First published on January 15, 2020, on Medium
Just as a lost pet is said to be able to find its way home, Labour Party leader Jeremy Corbyn this weekend returned to where he belongs: In the street, shouting drivel to a crowd of the bewildered.
Some might think the moment when Iranians are calling for the overthrow of the Ayatollah (and tearing down posters of the supposedly beloved general, Soleimani) is an odd time to hold a rally calling for rapprochement with the tyrants in Tehran. Not so Mr Corbyn, now happily reunited with his dictator support group, the Stop the War Coalition, like a cheating husband finally keeping a promise to elope with his mistress. (“You’re the one I really love.”)
The event’s slogan “No war on Iran”, as opposed to “No war with Iran”, (how about “No Iranian war on its neighbours”?) at least makes clear the sympathy of its organisers. (The left-wing Iranian dissidents I used to hand out leaflets with in that same square, during the protests in Iran in 2009, are well used to being roughed up at Stop the War rallies, where Hezbollah flags are freely flown.)
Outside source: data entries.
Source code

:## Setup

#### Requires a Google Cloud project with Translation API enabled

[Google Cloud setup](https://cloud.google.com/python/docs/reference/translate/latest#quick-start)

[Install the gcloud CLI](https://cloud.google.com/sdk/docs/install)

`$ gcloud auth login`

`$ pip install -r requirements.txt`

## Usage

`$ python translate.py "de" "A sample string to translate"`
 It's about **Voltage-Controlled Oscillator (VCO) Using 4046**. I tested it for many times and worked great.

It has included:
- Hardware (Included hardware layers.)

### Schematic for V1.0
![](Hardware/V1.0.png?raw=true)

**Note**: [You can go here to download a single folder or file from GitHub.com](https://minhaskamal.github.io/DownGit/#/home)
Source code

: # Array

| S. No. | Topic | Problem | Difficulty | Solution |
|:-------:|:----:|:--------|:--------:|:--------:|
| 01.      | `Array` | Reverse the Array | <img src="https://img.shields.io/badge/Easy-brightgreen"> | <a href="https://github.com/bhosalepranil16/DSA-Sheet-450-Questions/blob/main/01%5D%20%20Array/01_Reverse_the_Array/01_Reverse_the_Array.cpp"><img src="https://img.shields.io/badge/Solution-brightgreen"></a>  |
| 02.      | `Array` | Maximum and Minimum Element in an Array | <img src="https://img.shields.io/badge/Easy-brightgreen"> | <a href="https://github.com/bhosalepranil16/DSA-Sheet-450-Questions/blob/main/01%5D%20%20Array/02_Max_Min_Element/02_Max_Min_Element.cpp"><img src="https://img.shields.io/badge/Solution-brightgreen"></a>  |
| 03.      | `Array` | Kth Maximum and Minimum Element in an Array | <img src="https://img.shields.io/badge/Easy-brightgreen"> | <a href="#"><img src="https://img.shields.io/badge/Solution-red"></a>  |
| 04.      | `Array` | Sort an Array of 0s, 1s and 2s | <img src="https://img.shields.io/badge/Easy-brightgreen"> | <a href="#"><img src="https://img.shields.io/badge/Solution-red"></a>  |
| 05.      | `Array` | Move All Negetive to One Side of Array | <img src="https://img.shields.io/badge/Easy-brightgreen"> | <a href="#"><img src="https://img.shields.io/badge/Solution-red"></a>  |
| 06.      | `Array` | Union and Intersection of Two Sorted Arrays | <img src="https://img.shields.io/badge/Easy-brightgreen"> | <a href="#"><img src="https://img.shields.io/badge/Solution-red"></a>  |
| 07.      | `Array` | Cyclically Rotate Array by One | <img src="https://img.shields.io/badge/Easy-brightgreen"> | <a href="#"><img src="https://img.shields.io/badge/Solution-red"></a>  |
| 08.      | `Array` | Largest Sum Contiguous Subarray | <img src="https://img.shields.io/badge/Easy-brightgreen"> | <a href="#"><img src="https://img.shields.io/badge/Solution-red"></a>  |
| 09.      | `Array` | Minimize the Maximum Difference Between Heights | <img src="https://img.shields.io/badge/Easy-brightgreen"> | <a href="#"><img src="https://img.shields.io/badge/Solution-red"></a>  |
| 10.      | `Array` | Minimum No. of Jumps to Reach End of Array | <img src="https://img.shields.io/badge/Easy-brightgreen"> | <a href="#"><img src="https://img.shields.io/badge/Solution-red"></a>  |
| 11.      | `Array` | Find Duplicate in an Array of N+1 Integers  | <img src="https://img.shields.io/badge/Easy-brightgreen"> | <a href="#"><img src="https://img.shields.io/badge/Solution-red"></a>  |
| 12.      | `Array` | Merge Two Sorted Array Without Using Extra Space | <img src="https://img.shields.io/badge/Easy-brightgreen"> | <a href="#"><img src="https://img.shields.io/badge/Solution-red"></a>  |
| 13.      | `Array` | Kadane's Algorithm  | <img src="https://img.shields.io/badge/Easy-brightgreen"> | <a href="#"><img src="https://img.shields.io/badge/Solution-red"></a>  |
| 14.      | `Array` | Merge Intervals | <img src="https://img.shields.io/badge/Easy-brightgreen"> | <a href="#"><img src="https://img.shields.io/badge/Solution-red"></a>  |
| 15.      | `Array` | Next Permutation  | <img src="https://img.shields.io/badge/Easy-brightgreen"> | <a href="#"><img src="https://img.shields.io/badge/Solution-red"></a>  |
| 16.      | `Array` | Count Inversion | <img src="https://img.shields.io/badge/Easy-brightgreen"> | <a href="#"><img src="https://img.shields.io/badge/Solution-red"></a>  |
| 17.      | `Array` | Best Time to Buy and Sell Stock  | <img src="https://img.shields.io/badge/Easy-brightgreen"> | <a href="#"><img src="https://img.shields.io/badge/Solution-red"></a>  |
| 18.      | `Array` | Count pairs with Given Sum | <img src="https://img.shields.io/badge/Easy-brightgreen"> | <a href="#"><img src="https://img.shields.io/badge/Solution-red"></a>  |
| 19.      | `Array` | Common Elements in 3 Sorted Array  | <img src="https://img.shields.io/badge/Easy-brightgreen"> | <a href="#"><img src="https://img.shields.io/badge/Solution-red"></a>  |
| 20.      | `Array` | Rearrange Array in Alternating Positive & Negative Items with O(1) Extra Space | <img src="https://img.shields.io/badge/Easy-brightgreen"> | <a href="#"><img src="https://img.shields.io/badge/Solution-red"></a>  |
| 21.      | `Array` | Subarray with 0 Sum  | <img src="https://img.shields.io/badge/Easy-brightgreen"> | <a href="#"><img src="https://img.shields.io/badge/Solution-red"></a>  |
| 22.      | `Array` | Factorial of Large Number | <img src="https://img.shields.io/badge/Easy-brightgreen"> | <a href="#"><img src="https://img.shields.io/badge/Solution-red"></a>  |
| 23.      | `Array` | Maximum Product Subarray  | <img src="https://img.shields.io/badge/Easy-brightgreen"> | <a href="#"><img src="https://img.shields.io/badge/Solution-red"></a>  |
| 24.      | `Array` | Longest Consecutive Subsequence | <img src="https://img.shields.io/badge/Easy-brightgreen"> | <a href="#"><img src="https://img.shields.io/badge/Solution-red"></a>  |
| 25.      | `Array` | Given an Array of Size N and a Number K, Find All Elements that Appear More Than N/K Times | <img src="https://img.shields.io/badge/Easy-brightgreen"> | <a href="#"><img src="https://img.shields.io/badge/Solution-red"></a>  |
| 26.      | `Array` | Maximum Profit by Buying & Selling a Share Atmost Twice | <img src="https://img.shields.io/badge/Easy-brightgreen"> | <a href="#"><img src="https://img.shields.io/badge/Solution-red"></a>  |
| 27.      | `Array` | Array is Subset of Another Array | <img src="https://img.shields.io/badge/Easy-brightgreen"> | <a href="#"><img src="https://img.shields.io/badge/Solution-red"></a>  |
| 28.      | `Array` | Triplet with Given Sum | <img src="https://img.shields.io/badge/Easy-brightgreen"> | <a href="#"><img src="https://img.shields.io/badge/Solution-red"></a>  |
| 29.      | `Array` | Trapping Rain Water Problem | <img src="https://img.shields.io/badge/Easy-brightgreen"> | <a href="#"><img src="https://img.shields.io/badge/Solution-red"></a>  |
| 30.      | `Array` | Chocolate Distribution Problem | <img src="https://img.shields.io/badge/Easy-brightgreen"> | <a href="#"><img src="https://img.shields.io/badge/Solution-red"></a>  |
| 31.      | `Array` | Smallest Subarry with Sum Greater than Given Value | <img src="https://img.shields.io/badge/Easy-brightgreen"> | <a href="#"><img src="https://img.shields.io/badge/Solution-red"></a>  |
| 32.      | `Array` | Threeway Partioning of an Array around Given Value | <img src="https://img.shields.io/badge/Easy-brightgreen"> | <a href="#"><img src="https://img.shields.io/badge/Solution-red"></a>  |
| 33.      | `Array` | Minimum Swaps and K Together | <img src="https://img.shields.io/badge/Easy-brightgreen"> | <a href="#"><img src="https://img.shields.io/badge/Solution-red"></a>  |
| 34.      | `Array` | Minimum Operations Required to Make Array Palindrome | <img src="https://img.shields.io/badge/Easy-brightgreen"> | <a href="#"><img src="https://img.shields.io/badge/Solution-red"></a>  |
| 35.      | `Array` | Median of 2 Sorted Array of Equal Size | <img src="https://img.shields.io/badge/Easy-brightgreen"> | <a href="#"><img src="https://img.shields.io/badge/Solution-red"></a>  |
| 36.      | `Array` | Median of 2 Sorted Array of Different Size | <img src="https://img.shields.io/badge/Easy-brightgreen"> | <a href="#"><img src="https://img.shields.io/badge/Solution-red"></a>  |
No such eloquence from Mr Corbyn. “When people step outside the norms of international law, there are consequences”, he said — a proposition Soleimani’s ghost would no doubt endorse. The maestro moved from this abstract statement to his favourite theme, moral equivalence, barking:
“There’s no excuse for shooting down an airliner, there’s no excuse for a targeted assassination by one state against another. All this does is set off a spiral of violence and danger that will lead us to yet more wars in the future.”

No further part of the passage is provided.